La mère eut un sourire navré et, avec des larmes dans la voix, elle voulut feindre un peu de gaieté.

« Les patriarches étaient pasteurs. Le premier état de l’homme, celui que dicta la nature, était l’élevage des animaux.

— Il y eut des rois pasteurs, dit la jeune fille ; Abraham et Jacob élevaient les troupeaux, mais ils ne les vendaient pas.

— Ils les échangeaient, ma fille, et c’était un trafic quand même. »

Un silence tomba sur ces mots. La discussion oiseuse n’était qu’apparente, au fond l’une et l’autre restaient convaincues : Il fallait du pain.

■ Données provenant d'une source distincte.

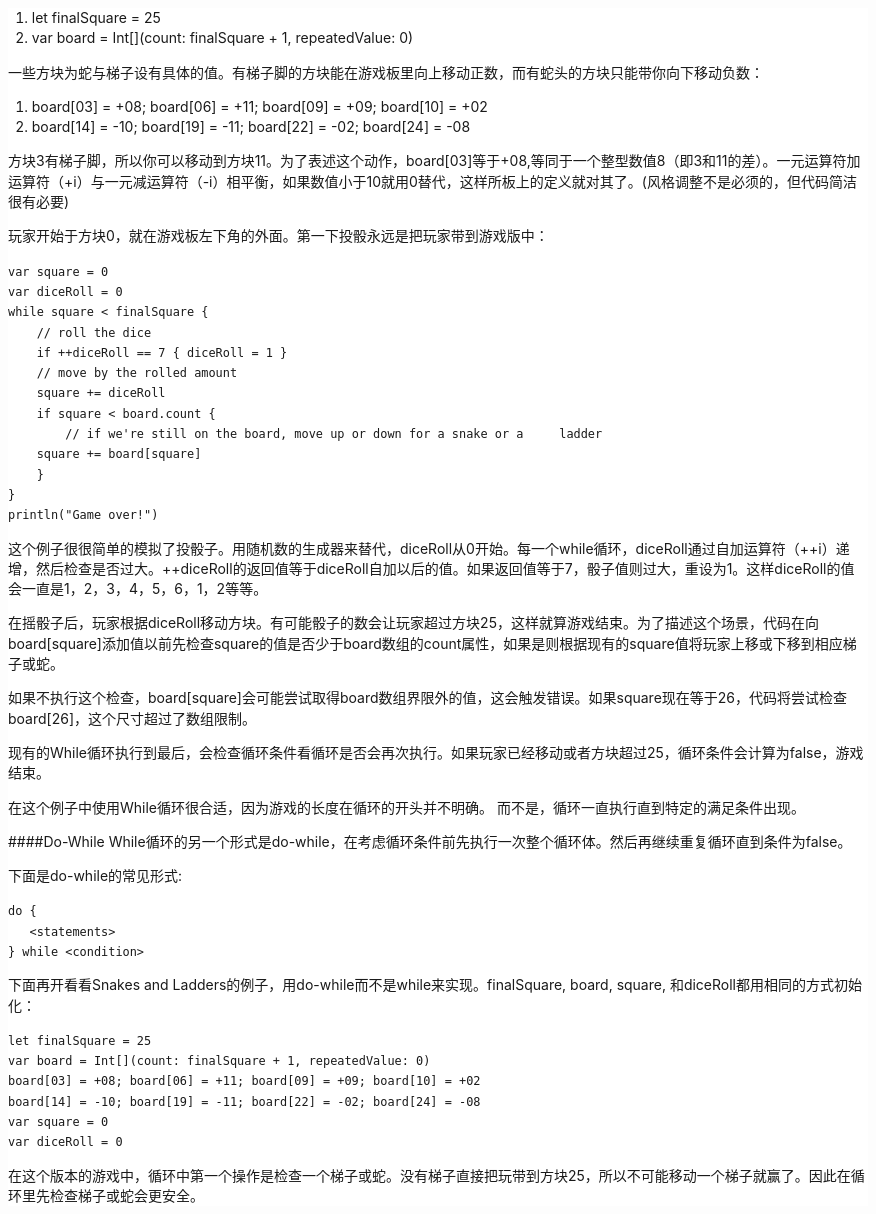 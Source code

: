 1.   let finalSquare = 25
2.   var board = Int[](count: finalSquare + 1, repeatedValue: 0)

一些方块为蛇与梯子设有具体的值。有梯子脚的方块能在游戏板里向上移动正数，而有蛇头的方块只能带你向下移动负数：

1. board[03] = +08; board[06] = +11; board[09] = +09; board[10] = +02
2. board[14] = -10; board[19] = -11; board[22] = -02; board[24] = -08

方块3有梯子脚，所以你可以移动到方块11。为了表述这个动作，board[03]等于+08,等同于一个整型数值8（即3和11的差）。一元运算符加运算符（+i）与一元减运算符（-i）相平衡，如果数值小于10就用0替代，这样所板上的定义就对其了。(风格调整不是必须的，但代码简洁很有必要)

玩家开始于方块0，就在游戏板左下角的外面。第一下投骰永远是把玩家带到游戏版中：

    var square = 0
    var diceRoll = 0
    while square < finalSquare {
        // roll the dice
        if ++diceRoll == 7 { diceRoll = 1 }
        // move by the rolled amount
        square += diceRoll
        if square < board.count {
            // if we're still on the board, move up or down for a snake or a     ladder
        square += board[square]
        }
    }
    println("Game over!")

这个例子很很简单的模拟了投骰子。用随机数的生成器来替代，diceRoll从0开始。每一个while循环，diceRoll通过自加运算符（++i）递增，然后检查是否过大。++diceRoll的返回值等于diceRoll自加以后的值。如果返回值等于7，骰子值则过大，重设为1。这样diceRoll的值会一直是1，2，3，4，5，6，1，2等等。

在摇骰子后，玩家根据diceRoll移动方块。有可能骰子的数会让玩家超过方块25，这样就算游戏结束。为了描述这个场景，代码在向board[square]添加值以前先检查square的值是否少于board数组的count属性，如果是则根据现有的square值将玩家上移或下移到相应梯子或蛇。

如果不执行这个检查，board[square]会可能尝试取得board数组界限外的值，这会触发错误。如果square现在等于26，代码将尝试检查board[26]，这个尺寸超过了数组限制。

现有的While循环执行到最后，会检查循环条件看循环是否会再次执行。如果玩家已经移动或者方块超过25，循环条件会计算为false，游戏结束。

在这个例子中使用While循环很合适，因为游戏的长度在循环的开头并不明确。 而不是，循环一直执行直到特定的满足条件出现。



####Do-While
While循环的另一个形式是do-while，在考虑循环条件前先执行一次整个循环体。然后再继续重复循环直到条件为false。

下面是do-while的常见形式:

    do {
       <statements>
    } while <condition>


下面再开看看Snakes and Ladders的例子，用do-while而不是while来实现。finalSquare, board, square, 和diceRoll都用相同的方式初始化：

    let finalSquare = 25
    var board = Int[](count: finalSquare + 1, repeatedValue: 0)
    board[03] = +08; board[06] = +11; board[09] = +09; board[10] = +02
    board[14] = -10; board[19] = -11; board[22] = -02; board[24] = -08
    var square = 0
    var diceRoll = 0
在这个版本的游戏中，循环中第一个操作是检查一个梯子或蛇。没有梯子直接把玩带到方块25，所以不可能移动一个梯子就赢了。因此在循环里先检查梯子或蛇会更安全。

« Alors, reprit la mère, répondant à leur pensée commune, j’ai dit à Pierre Carlet de venir ce soir ; si tu daignes l’agréer, tu lui tendras la main… et puis songe, ma chère Jane, que par ce geste banal tu donneras aussi ton cœur, ton être ; cet homme, tu ne le regarderas plus comme au-dessous de toi, tu lui devras l’égalité ; ses sentiments, s’ils n’ont pas dès le début la délicatesse des nôtres, s’affineront à ton contact et, la grâce divine aidant, tu gagneras du bonheur. Jane, il faut regarder de très haut le devoir de vivre, se dire que notre passage sur terre doit nous mériter le ciel, et que le plus ou le moins de joies n’est rien en face de l’éternité. Dieu est le père de tous. Il ne fit pas deux races. »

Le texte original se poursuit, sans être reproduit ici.